Overview of SACC Requirements
The SACC describes how the above factors are to be considered in an impact assessment under the IAA, particularly, the type of climate change information that must be provided and how such information will be reviewed. The SACC requires that proponents of projects provide an estimate of the GHG emissions for a project which are to be calculated as net GHG emissions. A net GHG emissions calculation will need to take into account direct emissions from a project, as well as emissions from energy used by the project. Carbon dioxide (CO2) that is captured from the project and stored (in accordance with prescribed requirements), avoided domestic GHG emissions (emissions that are reduced or eliminated in Canada as a result of the project) and offset credits (purchased from accredited bodies) can be subtracted from the net GHG emissions calculation.
Proponents will also be required to provide information about the emissions intensity of their projects, and this information will be compared to national and international projects of a similar scope and nature. A description of mitigation measures and the plan for the project to achieve net-zero emissions by 2050 is also required, as is information on the project’s ability to cope with the physical impacts of climate change (a climate resilience assessment).
The SACC also requires that proponents provide estimates of upstream GHG emissions (emissions from upstream stages of resource extraction or production) for projects that exceed prescribed upstream threshold estimates of GHG emissions per year. This upstream GHG threshold will decline over time (starting at 500 KT CO2 equivalents per year for projects in 2020-2029 and declining to 100 KT CO2 equivalents per year by 2050). Downstream emissions are not included in the assessment.
The above is a high level overview of the types of climate change-related information that will be required for projects undergoing an assessment under the IAA. Further details are contained in the SACC and the federal government will also be publishing technical guides later in 2020 and in 2021. The technical guides will cover: (i) quantification of net GHG emissions, upstream GHG emissions, and carbon sinks; (ii) GHG mitigation measures, Best Available Technologies / Best Environmental Practices (BAT/BEP) and plans to achieve net-zero emissions by 2050; and (iii) climate change resilience.
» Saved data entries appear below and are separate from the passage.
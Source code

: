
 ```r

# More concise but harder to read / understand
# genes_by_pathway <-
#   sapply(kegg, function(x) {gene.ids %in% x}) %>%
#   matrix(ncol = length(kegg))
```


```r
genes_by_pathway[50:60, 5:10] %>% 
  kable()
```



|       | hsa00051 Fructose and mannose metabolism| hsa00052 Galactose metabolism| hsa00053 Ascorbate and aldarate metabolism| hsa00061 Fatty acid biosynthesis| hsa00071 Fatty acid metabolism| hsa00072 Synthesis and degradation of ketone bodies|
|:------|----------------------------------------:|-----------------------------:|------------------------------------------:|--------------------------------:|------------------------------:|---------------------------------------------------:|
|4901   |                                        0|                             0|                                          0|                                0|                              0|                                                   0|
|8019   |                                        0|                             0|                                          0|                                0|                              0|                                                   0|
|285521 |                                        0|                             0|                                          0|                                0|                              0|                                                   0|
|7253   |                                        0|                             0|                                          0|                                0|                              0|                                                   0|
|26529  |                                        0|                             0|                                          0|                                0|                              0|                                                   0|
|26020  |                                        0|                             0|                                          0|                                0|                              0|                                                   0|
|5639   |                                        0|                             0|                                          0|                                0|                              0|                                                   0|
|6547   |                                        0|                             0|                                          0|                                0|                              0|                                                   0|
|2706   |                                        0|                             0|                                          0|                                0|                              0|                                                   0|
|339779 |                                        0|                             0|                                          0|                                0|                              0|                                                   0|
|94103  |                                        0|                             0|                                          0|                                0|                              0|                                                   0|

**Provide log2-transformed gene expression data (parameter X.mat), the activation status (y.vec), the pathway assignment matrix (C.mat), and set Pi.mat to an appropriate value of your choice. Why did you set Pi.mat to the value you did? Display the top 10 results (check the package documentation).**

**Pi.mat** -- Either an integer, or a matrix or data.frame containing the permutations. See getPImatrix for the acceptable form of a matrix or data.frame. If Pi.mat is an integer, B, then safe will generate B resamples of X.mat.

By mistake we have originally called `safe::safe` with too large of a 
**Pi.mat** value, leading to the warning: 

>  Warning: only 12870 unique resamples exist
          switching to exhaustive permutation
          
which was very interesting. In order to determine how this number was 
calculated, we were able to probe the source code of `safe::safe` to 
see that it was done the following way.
Information about the climate change-related impacts of a project will be considered, refined, and updated throughout all stages of an impact assessment under the IAA, from the Planning Phase to the Decision Making Phase.
The SACC is the first federal guidance that provides detailed information on how climate change will be considered in assessing a project. It will be interesting to see if the guidance provided in SACC will become widely used in federal decision-making (i.e. not just in the context of projects under the IAA) and whether provinces will follow suit in publishing similar guidance to be used in decision-making on projects at the provincial level.